TASK TO CARRY OUT —
Output only the lines from the one holding "<p>What has this to do with the Bill?</p>" to the end of the data below, please, copied exactly.

+++ RECORD SET +++

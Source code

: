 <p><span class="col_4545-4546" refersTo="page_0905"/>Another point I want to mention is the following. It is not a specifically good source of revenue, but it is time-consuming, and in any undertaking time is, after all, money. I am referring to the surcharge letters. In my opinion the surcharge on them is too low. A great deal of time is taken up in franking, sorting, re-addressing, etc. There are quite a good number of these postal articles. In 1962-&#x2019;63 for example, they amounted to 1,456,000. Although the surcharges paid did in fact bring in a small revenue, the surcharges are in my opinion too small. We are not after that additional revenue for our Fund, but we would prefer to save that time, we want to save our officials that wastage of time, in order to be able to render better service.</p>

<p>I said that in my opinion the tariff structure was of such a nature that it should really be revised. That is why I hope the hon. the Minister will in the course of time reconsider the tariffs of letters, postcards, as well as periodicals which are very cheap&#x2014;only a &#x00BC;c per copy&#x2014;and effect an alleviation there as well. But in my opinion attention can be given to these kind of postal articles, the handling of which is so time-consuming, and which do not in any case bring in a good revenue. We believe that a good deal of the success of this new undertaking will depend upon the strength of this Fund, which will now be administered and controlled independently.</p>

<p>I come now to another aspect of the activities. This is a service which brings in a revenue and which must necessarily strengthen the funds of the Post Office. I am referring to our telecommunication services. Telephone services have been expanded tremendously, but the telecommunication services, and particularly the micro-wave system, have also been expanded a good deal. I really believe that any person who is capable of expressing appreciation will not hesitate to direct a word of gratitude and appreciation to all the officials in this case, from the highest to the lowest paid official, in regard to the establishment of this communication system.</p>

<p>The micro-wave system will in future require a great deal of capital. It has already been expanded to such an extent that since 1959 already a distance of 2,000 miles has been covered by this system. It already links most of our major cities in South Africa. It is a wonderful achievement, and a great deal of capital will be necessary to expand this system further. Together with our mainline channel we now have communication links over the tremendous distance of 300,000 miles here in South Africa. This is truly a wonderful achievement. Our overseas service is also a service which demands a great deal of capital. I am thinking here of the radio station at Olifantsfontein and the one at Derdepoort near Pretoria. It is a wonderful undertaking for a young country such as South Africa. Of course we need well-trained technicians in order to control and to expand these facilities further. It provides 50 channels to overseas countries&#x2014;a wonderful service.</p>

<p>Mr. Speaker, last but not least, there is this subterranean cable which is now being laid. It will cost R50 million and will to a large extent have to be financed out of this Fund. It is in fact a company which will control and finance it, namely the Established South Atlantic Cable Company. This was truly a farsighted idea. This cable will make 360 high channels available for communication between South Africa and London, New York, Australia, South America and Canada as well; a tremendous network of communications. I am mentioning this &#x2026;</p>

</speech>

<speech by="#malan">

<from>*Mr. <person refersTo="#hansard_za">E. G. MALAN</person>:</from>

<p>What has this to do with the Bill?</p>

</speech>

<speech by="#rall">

+++

SOLUTION —
<p>What has this to do with the Bill?</p>

</speech>

<speech by="#rall">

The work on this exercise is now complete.